EXERCISE DIRECTIONS →
Scan the data below for the string "petite". Show every line where it turns up.

GIVEN DATA →
:::

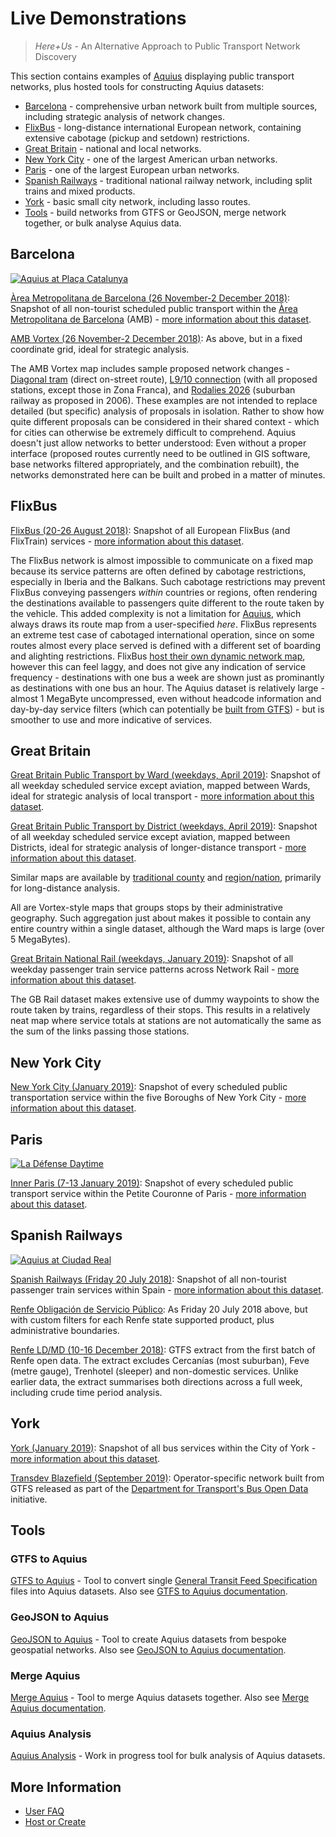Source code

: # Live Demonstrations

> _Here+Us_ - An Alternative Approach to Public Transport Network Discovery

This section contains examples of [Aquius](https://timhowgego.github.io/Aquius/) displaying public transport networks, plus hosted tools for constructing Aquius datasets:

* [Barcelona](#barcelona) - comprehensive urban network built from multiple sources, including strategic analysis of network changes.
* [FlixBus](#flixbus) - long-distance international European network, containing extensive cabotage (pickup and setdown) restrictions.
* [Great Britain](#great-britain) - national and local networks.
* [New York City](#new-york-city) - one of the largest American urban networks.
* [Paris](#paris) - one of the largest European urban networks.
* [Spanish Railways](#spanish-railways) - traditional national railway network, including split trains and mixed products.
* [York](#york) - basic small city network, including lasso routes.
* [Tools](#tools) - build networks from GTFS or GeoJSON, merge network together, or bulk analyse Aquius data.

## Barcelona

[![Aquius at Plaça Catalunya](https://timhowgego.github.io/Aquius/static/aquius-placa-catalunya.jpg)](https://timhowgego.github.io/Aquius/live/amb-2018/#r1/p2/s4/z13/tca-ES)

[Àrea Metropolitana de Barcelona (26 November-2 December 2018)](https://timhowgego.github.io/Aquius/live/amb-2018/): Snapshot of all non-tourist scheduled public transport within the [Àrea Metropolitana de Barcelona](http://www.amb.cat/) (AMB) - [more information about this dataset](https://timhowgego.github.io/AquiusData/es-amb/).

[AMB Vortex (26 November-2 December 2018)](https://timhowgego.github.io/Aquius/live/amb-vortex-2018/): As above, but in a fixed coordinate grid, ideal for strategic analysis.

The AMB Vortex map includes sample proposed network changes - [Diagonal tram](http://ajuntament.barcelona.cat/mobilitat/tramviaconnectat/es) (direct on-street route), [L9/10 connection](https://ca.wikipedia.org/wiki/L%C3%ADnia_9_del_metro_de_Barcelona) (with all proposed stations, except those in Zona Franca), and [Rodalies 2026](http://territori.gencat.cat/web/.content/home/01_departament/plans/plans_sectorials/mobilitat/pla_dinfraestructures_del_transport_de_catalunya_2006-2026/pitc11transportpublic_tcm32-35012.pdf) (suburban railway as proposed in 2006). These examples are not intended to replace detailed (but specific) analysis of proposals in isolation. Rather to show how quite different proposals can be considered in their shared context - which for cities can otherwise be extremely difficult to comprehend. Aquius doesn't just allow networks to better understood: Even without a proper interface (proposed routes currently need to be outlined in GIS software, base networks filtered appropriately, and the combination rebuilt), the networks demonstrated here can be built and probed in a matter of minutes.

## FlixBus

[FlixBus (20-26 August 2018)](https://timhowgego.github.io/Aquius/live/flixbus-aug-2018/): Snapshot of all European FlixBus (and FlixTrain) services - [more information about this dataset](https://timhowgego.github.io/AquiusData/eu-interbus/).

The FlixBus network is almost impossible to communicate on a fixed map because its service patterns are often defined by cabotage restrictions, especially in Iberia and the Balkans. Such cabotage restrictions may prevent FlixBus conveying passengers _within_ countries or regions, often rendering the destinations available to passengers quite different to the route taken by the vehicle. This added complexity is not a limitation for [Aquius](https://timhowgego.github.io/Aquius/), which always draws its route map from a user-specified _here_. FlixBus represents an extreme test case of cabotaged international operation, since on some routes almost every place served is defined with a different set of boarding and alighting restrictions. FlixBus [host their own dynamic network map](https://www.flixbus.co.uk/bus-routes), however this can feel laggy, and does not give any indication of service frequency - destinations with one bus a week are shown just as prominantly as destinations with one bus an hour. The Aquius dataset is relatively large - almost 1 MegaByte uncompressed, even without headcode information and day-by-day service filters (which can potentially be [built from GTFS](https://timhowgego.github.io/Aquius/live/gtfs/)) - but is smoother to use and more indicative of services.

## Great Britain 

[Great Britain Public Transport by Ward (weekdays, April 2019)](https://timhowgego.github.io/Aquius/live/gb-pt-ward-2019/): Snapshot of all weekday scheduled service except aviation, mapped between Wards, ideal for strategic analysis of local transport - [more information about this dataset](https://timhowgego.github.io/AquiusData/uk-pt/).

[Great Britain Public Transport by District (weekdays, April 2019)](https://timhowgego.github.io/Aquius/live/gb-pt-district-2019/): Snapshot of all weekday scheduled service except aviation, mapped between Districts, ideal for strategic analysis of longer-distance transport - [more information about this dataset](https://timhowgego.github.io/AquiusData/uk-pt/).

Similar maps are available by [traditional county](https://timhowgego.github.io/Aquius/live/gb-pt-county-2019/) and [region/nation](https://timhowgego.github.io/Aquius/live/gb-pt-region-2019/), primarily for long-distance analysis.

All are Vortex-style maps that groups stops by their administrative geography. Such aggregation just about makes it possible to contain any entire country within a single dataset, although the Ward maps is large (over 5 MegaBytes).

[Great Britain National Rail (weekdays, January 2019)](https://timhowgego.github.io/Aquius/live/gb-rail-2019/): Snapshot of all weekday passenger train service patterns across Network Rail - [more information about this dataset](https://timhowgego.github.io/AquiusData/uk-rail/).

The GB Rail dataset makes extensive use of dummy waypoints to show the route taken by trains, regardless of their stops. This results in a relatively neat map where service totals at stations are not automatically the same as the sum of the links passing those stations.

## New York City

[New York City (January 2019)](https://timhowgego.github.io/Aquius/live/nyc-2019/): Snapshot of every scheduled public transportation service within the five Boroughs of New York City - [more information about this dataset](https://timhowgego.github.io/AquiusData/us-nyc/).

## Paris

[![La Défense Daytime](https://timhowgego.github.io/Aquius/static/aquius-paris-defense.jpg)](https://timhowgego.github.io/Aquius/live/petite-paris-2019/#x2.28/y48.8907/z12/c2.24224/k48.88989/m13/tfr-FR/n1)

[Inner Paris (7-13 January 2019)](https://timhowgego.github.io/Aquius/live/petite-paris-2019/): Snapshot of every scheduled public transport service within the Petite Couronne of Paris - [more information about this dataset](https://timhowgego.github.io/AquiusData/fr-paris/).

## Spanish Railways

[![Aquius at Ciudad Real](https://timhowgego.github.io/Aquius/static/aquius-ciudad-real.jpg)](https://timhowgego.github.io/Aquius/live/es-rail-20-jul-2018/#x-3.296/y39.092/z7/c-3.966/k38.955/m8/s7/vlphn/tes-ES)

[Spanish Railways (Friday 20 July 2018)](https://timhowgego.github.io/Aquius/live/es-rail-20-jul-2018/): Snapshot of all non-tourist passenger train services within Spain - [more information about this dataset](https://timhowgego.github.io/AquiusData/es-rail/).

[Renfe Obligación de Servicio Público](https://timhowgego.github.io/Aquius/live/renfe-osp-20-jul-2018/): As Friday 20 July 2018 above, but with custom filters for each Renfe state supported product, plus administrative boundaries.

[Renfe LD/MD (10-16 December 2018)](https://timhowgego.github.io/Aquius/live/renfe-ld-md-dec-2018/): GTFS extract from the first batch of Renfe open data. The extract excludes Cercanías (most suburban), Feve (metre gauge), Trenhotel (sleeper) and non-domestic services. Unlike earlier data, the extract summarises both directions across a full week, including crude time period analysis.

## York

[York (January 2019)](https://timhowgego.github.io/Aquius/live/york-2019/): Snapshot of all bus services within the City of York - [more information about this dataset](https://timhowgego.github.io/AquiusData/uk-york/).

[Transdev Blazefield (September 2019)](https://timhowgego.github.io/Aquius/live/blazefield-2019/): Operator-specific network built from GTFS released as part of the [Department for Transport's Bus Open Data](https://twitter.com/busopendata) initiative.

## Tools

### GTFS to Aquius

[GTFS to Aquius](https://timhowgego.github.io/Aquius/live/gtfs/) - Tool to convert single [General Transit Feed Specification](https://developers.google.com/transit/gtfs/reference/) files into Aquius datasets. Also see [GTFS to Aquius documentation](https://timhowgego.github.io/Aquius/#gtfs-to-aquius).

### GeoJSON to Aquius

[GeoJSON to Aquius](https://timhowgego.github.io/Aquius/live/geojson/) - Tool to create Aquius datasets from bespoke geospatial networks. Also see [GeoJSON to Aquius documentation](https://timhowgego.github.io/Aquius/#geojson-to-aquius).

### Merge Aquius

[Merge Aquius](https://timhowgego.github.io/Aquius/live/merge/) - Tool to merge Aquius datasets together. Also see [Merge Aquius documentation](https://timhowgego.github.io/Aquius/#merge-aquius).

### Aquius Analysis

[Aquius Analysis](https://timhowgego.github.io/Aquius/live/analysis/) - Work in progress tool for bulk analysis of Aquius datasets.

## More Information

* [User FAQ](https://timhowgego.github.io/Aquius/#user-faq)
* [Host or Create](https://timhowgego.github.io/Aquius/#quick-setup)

:::

OUTPUT OF THE TASK →
[![La Défense Daytime](https://timhowgego.github.io/Aquius/static/aquius-paris-defense.jpg)](https://timhowgego.github.io/Aquius/live/petite-paris-2019/#x2.28/y48.8907/z12/c2.24224/k48.88989/m13/tfr-FR/n1)
[Inner Paris (7-13 January 2019)](https://timhowgego.github.io/Aquius/live/petite-paris-2019/): Snapshot of every scheduled public transport service within the Petite Couronne of Paris - [more information about this dataset](https://timhowgego.github.io/AquiusData/fr-paris/).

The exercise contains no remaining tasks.